So if we were to look athow the cells in the body operate, they are interdependent. If you look at how an ecosystem operates, any ecosystem, there is this mechanism of interdependency, which means one part could not exist without the cooperation and the help of the other parts that surround it.

So, if we look at communities in that way, as an interdependency, and we look at what, therefore, it might mean in terms of governance, or a social structure, then it becomes really exciting research. Because, in a lot of ways, the opposite ideas are in place in regards to governance and government. Where governance and government is largely exclusionary, and largely protectionist, in terms of trying to isolate and protect, and I know this sounds really radical, and that’s fine, but that’s what the research is moving toward and uncovering.

I’m really excited about that idea of looking at what I call eco-mimicry, where the human did what our indigenous people did, is to understand how the whole system works and then mimic that in their social institutions, ceremonial, governance and in their education process. All of those parts are parts that I’m proposing on working on during my Canada Research Chair, which is a five year scholarship.

DJ: When you say mimicking, you’re not so much talking about figuring out how geckoes can climb up glass walls, so that you can mimic that to make military robots to climb walls, because I’ve seen mimicry used in that way sometimes. Instead you’re talking about how the world really is, and using that model to help sustain communities.

JA: Yeah, to create abstract models for governance.Governance is simply an idea of the way you do things and the procedures that are in place in order to maintain how those things continue to be done, right?

DJ: Right.

JA: So, that is an abstract idea. When you look at the idea of democracy, and how it operates, or the idea of capitalism that exists in terms of how international countries in their trade agreements operate; those are all abstract mechanisms that regulate how people do things, the decisions they make, and the decisions they can make, and the decisions not to do certain things, and to do other things. The idea of biomimicry has been out there in terms of looking at, for instance, how a system is better served by a spiral than a straight line, if you were to strengthen something. If you look at the biology of different lifeforms, the idea of mimicking that in machinery, for instance, a wind tunnel can create a much higher velocity if it’s run through a spiral rather than a straight line.

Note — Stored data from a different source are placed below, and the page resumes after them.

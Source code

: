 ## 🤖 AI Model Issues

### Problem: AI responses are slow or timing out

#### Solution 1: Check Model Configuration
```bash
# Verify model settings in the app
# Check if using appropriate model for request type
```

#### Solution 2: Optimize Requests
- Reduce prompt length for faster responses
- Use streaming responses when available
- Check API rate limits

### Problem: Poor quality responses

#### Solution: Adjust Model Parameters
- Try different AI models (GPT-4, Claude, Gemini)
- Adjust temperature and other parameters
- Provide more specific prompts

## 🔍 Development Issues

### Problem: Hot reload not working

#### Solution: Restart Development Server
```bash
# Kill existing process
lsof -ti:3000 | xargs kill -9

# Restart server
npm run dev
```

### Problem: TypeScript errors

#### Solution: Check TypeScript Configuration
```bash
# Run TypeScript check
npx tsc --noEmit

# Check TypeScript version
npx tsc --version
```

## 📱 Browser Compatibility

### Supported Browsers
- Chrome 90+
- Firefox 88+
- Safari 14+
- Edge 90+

That’s an idea of biomimicry. What I was getting at is more like looking at the ecology of a system, how a system works. Systems, to me, are ways that all lifeforms interact with one anotherThe riparian system, for instance, in looking at water within a system, and how that water flows through that system provides a number of different kinds of opportunities for all the lifeforms that exist in that system, regardless of whether they’re situated next to the water or in the water, there’s a utility that flows through it, in different ways throughout the lifeforms, or else there wouldn’t be lifeforms.

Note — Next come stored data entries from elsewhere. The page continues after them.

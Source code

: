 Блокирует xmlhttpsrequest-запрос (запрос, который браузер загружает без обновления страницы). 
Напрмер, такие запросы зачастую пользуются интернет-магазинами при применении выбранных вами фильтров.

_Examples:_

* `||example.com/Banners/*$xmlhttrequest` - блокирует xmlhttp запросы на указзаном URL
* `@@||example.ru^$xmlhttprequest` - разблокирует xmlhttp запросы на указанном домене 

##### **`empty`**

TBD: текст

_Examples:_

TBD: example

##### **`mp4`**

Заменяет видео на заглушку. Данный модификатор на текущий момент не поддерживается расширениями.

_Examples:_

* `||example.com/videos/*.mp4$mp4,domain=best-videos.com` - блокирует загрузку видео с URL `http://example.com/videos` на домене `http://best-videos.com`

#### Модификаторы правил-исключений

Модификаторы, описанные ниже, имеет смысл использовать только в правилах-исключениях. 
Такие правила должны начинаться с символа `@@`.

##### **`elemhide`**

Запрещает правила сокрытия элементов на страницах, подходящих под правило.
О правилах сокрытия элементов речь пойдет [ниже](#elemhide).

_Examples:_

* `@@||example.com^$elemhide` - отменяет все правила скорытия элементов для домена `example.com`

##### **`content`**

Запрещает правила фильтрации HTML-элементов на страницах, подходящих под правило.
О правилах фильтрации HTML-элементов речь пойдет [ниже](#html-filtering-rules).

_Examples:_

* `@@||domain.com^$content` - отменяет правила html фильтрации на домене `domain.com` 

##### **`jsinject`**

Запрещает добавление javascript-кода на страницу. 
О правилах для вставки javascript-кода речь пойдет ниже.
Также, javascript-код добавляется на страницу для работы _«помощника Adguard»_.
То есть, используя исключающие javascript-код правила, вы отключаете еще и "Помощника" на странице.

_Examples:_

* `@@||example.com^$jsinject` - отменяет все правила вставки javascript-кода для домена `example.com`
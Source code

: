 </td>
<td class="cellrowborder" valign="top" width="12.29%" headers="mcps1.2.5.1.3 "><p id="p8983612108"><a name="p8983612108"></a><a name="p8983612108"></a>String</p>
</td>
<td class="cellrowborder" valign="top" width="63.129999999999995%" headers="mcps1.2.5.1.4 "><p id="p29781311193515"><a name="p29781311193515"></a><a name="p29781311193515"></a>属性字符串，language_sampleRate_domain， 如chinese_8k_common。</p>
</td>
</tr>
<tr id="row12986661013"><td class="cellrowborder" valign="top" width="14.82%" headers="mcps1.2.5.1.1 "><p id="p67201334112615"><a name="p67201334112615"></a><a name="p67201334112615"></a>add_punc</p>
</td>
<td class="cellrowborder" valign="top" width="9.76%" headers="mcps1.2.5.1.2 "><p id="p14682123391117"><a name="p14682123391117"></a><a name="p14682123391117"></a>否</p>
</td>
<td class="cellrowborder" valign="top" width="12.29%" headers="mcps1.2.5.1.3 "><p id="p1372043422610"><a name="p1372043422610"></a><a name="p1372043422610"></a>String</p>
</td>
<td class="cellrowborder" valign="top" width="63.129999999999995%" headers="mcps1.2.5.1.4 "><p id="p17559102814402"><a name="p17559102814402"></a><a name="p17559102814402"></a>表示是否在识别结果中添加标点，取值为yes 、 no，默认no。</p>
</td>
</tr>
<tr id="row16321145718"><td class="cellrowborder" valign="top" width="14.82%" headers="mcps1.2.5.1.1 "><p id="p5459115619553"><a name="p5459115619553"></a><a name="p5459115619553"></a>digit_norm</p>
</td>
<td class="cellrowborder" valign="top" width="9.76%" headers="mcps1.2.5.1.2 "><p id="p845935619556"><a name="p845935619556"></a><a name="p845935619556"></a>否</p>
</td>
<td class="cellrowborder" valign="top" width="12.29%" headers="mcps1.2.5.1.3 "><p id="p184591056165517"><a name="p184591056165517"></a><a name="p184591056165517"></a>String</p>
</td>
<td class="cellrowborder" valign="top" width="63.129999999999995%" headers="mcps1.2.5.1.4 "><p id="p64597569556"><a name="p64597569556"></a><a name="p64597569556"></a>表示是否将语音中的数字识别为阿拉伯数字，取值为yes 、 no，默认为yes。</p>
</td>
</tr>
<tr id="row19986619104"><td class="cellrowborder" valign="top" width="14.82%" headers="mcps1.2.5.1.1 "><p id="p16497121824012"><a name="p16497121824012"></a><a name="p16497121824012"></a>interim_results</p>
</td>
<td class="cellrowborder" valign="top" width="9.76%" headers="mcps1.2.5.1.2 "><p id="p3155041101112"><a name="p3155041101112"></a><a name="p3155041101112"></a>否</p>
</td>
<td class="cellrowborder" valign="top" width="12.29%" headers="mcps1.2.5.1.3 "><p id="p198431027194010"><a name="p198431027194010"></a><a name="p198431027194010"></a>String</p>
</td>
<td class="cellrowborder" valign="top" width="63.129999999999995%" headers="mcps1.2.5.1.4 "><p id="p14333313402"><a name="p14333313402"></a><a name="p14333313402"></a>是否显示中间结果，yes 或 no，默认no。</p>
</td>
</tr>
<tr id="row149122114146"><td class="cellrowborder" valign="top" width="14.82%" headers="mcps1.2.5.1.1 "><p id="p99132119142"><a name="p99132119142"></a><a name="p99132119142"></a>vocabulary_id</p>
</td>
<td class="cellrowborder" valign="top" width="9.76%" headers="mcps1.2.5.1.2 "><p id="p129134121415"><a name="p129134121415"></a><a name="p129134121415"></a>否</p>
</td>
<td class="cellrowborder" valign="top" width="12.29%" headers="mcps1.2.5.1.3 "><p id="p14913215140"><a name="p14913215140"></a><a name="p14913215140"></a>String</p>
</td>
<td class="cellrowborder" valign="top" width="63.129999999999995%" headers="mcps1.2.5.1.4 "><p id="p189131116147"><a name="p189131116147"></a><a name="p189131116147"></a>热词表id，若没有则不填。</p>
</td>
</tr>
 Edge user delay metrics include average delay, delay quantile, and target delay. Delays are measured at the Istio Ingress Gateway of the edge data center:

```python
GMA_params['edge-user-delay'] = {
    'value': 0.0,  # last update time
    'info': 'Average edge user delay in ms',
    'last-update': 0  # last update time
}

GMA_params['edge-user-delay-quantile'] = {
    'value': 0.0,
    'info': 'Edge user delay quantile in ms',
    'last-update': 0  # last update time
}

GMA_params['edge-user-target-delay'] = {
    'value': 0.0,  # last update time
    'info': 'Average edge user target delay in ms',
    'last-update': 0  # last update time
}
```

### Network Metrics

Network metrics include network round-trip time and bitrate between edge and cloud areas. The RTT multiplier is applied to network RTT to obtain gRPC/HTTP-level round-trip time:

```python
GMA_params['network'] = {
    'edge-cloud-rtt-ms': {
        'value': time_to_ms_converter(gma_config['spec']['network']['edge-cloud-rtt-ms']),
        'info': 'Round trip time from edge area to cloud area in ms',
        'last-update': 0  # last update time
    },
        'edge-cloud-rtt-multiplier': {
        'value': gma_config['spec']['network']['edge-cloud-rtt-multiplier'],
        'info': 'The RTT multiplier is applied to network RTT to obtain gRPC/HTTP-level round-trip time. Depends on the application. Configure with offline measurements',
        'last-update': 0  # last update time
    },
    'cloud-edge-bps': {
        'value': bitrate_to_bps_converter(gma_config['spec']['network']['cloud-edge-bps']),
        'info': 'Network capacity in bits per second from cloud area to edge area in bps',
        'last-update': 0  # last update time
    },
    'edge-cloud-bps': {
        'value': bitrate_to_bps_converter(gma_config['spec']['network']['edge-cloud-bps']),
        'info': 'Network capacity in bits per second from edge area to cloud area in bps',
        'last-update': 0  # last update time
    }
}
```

The idea of looking at how a system operates in that kind of adaptive interdependency. For instance, if you could say in that system of lifeforms, how lifeforms feed off of each other, and provide food for each other and access food for each other, all the way up the food chain, or what’s called the food chain. Can you say that in any part of that system, anyone of those parts of that system is more important or less important due to size? Or because of numbers, demographics, or because of location? It doesn’t break down into that.

DJ: Which is a problem I’ve always had with the word you had a problem with, food chain.

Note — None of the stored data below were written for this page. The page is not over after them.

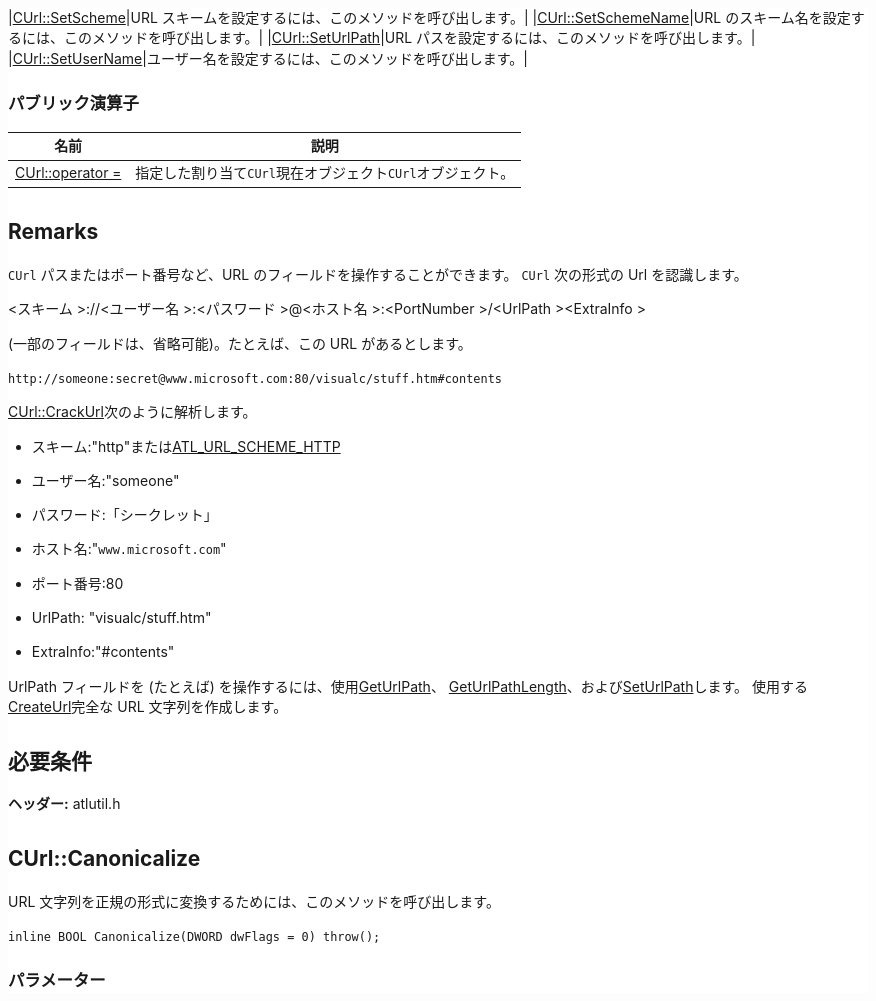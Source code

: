 |[CUrl::SetScheme](#setscheme)|URL スキームを設定するには、このメソッドを呼び出します。|
|[CUrl::SetSchemeName](#setschemename)|URL のスキーム名を設定するには、このメソッドを呼び出します。|
|[CUrl::SetUrlPath](#seturlpath)|URL パスを設定するには、このメソッドを呼び出します。|
|[CUrl::SetUserName](#setusername)|ユーザー名を設定するには、このメソッドを呼び出します。|

### <a name="public-operators"></a>パブリック演算子

|名前|説明|
|----------|-----------------|
|[CUrl::operator =](#operator_eq)|指定した割り当て`CUrl`現在オブジェクト`CUrl`オブジェクト。|

## <a name="remarks"></a>Remarks

`CUrl` パスまたはポート番号など、URL のフィールドを操作することができます。 `CUrl` 次の形式の Url を認識します。

\<スキーム >://\<ユーザー名 >:\<パスワード >\@\<ホスト名 >:\<PortNumber >/\<UrlPath >\<ExtraInfo >

(一部のフィールドは、省略可能)。たとえば、この URL があるとします。

`http://someone:secret@www.microsoft.com:80/visualc/stuff.htm#contents`

[CUrl::CrackUrl](#crackurl)次のように解析します。

- スキーム:"http"または[ATL_URL_SCHEME_HTTP](atl-url-scheme-enum.md)

- ユーザー名:"someone"

- パスワード:「シークレット」

- ホスト名:"`www.microsoft.com`"

- ポート番号:80

- UrlPath: "visualc/stuff.htm"

- ExtraInfo:"#contents"

UrlPath フィールドを (たとえば) を操作するには、使用[GetUrlPath](#geturlpath)、 [GetUrlPathLength](#geturlpathlength)、および[SetUrlPath](#seturlpath)します。 使用する[CreateUrl](#createurl)完全な URL 文字列を作成します。

## <a name="requirements"></a>必要条件

**ヘッダー:** atlutil.h

##  <a name="canonicalize"></a>  CUrl::Canonicalize

URL 文字列を正規の形式に変換するためには、このメソッドを呼び出します。

```
inline BOOL Canonicalize(DWORD dwFlags = 0) throw();
```

### <a name="parameters"></a>パラメーター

JA: And, that’s the issue. It’s not a chain, it’s a whole system. And, the relationship between things are much more important than the things themselves. How a tree relates to the undergrowth and all the insects and all the small mammals that live in the undergrowth is that idea of that whole system. So, that relationship has to be made visible in some way. In a whole system process, the knowledge of what those interactions are, what those relationships are, what they mean to each other is what I started discovering in the analysis that I was doing on what is sometimes called our legends, or our folklore. We call our Chaptics, which means our knowledge to carry our light into the future.

My position was, if the characters in those stories represented relationships in the known ecology, because every indigenous person would have complete knowledge of that system that they lived in. They would have to because they have to survive in that system. And, if they depleted something or overused something, they would not survive. That idea of knowledge of those interrelationships is part of what I looked at in my dissertation. I was profoundly surprised that that was indeed what those stories are about. They are not folklore, they are not legends, they are not, as some of the academics have stated in the past, ways to try to make sense of wilderness or the mysteriousness out there. They were actually diagrams of knowledge of those interactions. So, part of the proof in my dissertation was to say, this is what those stories are about. We need to be able to look and to see those connections. We have to, in our minds, to take them out of the abstract and understand what those mean.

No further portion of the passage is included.